第53回(2022年度)日本看護学会学術集会 幕張

講演情報

口演

口演6群 自立を目指した日常生活の援助

2022年11月8日(火) 15:30 〜 16:30 口演会場2 (303)

座長:長坂 奎英

[口演M-6-4] 水分摂取がすすまないアルツハイマー型認知症患者の飲水量アップを目指して

富岡 留美子, 小瀧 陽子, 五十嵐 美佳, 佐藤 小由李 (竹田綜合病院こころの医療センター)

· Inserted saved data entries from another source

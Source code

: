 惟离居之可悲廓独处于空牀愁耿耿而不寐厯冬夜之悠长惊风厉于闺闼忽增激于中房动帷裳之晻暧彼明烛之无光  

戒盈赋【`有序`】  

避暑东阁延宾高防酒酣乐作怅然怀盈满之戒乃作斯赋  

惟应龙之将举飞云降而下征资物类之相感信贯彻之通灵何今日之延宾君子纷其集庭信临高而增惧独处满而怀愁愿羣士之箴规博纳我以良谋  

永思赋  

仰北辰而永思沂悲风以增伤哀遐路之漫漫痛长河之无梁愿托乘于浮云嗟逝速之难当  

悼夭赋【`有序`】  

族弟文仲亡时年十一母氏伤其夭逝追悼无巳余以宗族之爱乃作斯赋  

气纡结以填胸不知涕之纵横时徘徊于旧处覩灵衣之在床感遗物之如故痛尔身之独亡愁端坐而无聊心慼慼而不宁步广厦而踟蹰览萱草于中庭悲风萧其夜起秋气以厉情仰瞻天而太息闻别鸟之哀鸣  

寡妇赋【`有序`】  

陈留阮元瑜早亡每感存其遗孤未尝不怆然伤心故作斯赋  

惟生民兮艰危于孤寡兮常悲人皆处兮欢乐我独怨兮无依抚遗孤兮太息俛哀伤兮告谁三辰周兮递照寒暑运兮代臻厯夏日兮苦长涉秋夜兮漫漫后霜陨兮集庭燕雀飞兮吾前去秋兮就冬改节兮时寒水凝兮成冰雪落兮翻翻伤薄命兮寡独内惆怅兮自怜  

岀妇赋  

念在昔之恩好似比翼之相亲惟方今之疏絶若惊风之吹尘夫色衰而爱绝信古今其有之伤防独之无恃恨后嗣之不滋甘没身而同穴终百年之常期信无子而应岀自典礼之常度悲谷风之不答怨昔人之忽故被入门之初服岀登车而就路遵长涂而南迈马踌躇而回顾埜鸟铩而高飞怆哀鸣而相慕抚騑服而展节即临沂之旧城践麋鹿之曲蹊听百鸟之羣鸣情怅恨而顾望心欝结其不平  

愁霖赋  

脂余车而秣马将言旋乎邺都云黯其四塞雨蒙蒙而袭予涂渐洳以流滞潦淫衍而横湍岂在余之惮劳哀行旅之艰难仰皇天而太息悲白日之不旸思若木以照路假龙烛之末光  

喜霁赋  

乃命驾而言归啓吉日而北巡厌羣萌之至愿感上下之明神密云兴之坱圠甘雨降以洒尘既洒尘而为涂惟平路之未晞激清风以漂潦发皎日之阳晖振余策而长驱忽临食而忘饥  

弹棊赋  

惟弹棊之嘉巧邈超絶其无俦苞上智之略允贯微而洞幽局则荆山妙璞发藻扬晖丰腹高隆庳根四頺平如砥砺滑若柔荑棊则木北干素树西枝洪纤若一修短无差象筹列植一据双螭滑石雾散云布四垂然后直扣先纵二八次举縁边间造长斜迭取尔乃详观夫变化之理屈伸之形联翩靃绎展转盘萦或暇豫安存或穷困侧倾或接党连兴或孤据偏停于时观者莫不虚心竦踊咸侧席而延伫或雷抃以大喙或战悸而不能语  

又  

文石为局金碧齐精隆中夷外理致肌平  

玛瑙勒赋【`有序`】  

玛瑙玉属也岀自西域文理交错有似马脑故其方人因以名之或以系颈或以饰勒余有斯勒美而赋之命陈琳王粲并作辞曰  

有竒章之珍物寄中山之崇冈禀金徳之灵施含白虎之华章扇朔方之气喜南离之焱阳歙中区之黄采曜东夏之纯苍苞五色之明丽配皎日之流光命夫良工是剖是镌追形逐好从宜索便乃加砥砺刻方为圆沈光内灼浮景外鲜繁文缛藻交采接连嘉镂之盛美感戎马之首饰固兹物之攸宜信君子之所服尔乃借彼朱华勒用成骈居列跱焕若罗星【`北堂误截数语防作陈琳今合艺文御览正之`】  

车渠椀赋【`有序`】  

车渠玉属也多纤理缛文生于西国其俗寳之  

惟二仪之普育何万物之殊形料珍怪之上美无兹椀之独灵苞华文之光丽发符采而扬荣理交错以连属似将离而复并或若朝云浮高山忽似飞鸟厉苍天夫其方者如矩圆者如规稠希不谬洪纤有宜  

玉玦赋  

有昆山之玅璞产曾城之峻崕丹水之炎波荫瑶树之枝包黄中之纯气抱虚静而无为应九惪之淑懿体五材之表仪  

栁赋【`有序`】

キーワード:アルツハイマー型認知症、飲水拒否、嗜好、水分摂取量促進

【抄録】
【目的】飲水を勧めても拒否するアルツハイマー型認知症の患者に対し、嗜好(種類・味)、時間や環境、勧め方を工夫することにより、水分摂取量アップできるのかを明らかにする。【方法】研究対象は90 歳代女性A 氏。ADL 全介助。嚥下機能問題なし。長谷川式13 点。研究期間は約60 日間。データ収集方法は、入院時に家族より患者の好みや自宅での飲水状況など情報収集をした。飲水チェック表・経過記録表は独自に作成した。研究メンバーが介入、メンバー不在時には各担当スタッフへ依頼した。飲水チェック表へ飲水したものと量、経過記録表に飲水量、表情・言動、対応、環境などを介入後すぐに記録した。介入前2 週間は通常の病棟でのケア方法で行い飲水量を記録し、その後42 日間介入し毎食時、10 時、おやつの時間、寝る前に本人の嗜好に合わせて飲水を勧め記録した。データ分析方法は、研究前後で飲水量を比較し変化をみた。経過記録表の内容から、飲水量アップできている方法を分析した。倫理的配慮は倫理委員会の承認を得た。患者家族へ研究目的や方法を文書と口頭で説明し同意を得た。【結果】介入前2 週間は主にお茶や白湯のみで、拒否があり飲水量1 日平均274ml だった。長男から入院前はビタミン補給飲料を飲んでいたと情報を得た。A 氏からは甘い物が好みであり、栄養状態も考慮し介入後1 週目に経腸栄養剤処方となった。2 週目はジュースも勧めた。経腸栄養剤をコップに50mlくらいずつ小分けにすると摂取できた。介入後16 日目、ホールで他患者の大声に恐怖を訴え飲水拒否が強くなった。静かな部屋へ移動しベッドアップ60 度で経腸栄養剤を100ml スムーズに摂取できた。姿勢を保つため、スタンダード車椅子からリクライニング車椅子60 度に変更し、経腸栄養剤やビタミン補給飲料を1度に100ml ずつ摂取できた。拒否の時は励まし、目線を合わせ声掛けをすると1 度に150ml 摂取し、開始4 週目は1 日平均748ml、7 ~ 8 週目は1 日平均867mlと水分摂取量が増加した。【考察】1.患者の好む甘い物を取り入れたことは、飲水量がアップした要因と考える。2.静かで安心できる環境、リクライニング車椅子60 度の姿勢、患者に目線を合わせ声かけをしながら、少量ずつ数回に分けて勧めたことで飲水量アップに繋がった。